• **PROBLEM TO SOLVE**
The records below must be repeated exactly, but without their pictures.

[[ EXCERPTED DATA open ]]

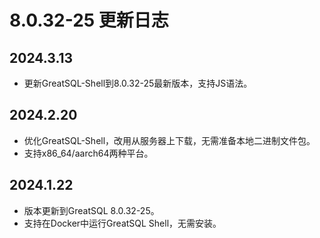 # 8.0.32-25 更新日志

## 2024.3.13
* 更新GreatSQL-Shell到8.0.32-25最新版本，支持JS语法。

## 2024.2.20
* 优化GreatSQL-Shell，改用从服务器上下载，无需准备本地二进制文件包。
* 支持x86_64/aarch64两种平台。

## 2024.1.22

* 版本更新到GreatSQL 8.0.32-25。
* 支持在Docker中运行GreatSQL Shell，无需安装。

[8.0.32-25]: https://gitee.com/GreatSQL/GreatSQL-Docker/tree/greatsql-8.0.32-25/GreatSQL-Shell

[[ EXCERPTED DATA closed ]]

• **EXERCISE RESPONSE**
 # 8.0.32-25 更新日志

## 2024.3.13
* 更新GreatSQL-Shell到8.0.32-25最新版本，支持JS语法。

## 2024.2.20
* 优化GreatSQL-Shell，改用从服务器上下载，无需准备本地二进制文件包。
* 支持x86_64/aarch64两种平台。

## 2024.1.22

* 版本更新到GreatSQL 8.0.32-25。
* 支持在Docker中运行GreatSQL Shell，无需安装。

[8.0.32-25]: https://gitee.com/GreatSQL/GreatSQL-Docker/tree/greatsql-8.0.32-25/GreatSQL-Shell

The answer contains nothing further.